---- Information provided
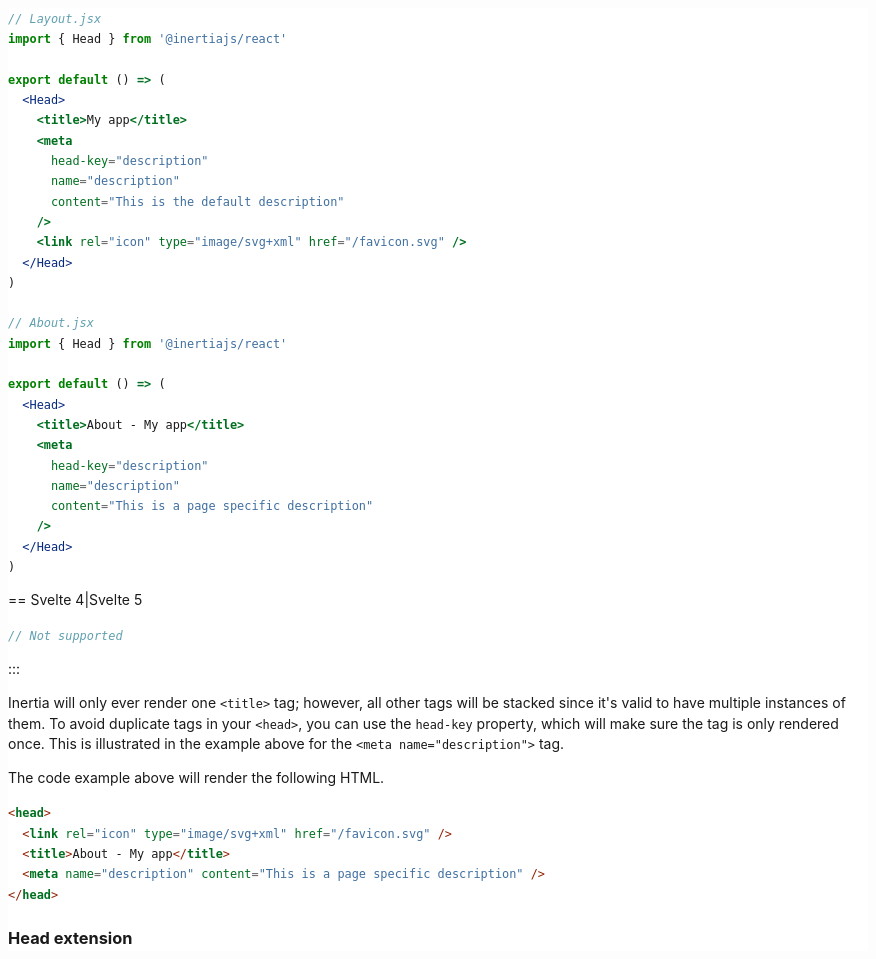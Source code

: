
 ```jsx
// Layout.jsx
import { Head } from '@inertiajs/react'

export default () => (
  <Head>
    <title>My app</title>
    <meta
      head-key="description"
      name="description"
      content="This is the default description"
    />
    <link rel="icon" type="image/svg+xml" href="/favicon.svg" />
  </Head>
)

// About.jsx
import { Head } from '@inertiajs/react'

export default () => (
  <Head>
    <title>About - My app</title>
    <meta
      head-key="description"
      name="description"
      content="This is a page specific description"
    />
  </Head>
)
```

== Svelte 4|Svelte 5

```js
// Not supported
```

:::

Inertia will only ever render one `<title>` tag; however, all other tags will be stacked since it's valid to have multiple instances of them. To avoid duplicate tags in your `<head>`, you can use the `head-key` property, which will make sure the tag is only rendered once. This is illustrated in the example above for the `<meta name="description">` tag.

The code example above will render the following HTML.

```html
<head>
  <link rel="icon" type="image/svg+xml" href="/favicon.svg" />
  <title>About - My app</title>
  <meta name="description" content="This is a page specific description" />
</head>
```

### Head extension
--------
• _Work order_:
Work out how many lines in the entries above include the word "will". Respond with only the number.

• _Exercise output_:
2